Extracting filename and making output folder
The following command gets the filename from the input path and makes the folder output. We need this in the PDAL command. The variable $1 is simply the first input when running the script (explained below).
filename=$(basename "$1")
mkdir output
PDAL Command
pdal translate "$1" "output/$filename" \
--json outlier_cleaning_ground_csf.json
pdal translate – Runs a PDAL pipeline that reads an input point cloud, applies filters, and writes the result.
"$1" – Positional parameter 1, which is our input file. This is explained more below.
"output/$filename" – Destination path. The output/ directory must exist (create it beforehand or add mkdir -p output). $filename comes from the previous step.

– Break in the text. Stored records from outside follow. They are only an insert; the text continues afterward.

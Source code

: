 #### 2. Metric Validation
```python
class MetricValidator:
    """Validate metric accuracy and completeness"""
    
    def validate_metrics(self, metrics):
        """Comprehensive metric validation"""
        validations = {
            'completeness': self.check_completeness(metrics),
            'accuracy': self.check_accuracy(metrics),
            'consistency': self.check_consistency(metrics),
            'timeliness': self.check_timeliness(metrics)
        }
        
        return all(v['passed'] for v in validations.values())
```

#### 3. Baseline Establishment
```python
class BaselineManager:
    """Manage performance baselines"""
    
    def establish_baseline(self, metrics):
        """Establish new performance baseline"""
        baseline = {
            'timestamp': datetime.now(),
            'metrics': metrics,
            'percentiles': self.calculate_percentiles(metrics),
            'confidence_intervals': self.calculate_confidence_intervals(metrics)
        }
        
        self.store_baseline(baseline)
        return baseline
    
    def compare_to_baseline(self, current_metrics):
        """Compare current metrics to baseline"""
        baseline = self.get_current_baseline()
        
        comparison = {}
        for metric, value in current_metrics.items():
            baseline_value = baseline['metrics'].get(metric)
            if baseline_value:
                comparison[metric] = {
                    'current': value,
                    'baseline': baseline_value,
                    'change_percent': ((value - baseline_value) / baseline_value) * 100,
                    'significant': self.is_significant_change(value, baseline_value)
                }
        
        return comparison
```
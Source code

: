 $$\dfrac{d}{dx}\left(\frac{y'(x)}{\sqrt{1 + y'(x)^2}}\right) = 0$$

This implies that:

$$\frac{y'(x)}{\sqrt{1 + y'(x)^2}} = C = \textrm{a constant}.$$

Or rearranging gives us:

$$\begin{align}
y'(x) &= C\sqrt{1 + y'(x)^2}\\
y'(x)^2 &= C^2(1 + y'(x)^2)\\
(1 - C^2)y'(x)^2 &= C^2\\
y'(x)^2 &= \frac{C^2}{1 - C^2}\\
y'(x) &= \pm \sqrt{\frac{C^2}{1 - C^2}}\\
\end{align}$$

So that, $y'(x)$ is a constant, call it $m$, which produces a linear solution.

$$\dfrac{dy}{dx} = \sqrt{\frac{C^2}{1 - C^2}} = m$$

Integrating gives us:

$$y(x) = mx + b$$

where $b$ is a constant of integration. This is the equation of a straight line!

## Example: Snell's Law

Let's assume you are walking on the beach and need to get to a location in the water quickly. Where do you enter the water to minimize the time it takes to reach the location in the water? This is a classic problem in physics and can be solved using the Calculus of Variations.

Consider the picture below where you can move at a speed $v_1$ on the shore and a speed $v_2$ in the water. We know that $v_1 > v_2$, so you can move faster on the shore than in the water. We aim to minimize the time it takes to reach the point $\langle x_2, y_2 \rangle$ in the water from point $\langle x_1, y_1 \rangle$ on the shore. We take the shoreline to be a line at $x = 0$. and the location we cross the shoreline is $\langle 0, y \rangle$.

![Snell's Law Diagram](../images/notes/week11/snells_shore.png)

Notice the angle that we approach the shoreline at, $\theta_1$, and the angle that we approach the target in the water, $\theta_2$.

--json outlier_cleaning_ground_csf.json – Supplies a JSON pipeline definition, which is explained in the PDAL documentation.
Running the command
To run the command, you can go to the folder of the script in a terminal and run as
sbatch submit_script.sbatch data/file1.las
where data/file1.las is an example input file. This could be e.g. a las-file stored in your storage project.
Extra: run as a loop
In this case, we run one job that handles one file. However, we often want to run preprocessing on many smaller las-files, and merge them later. To do this, we can run a loop in the terminal that submits a job per file.
for f in data/*.las; do sbatch submit_script.sbatch $f; done
This iterates through all files in data that ends with .las and submits a job per each file. Important to test the single command above before to check that it all works! Otherwise you might submit many jobs that all fail.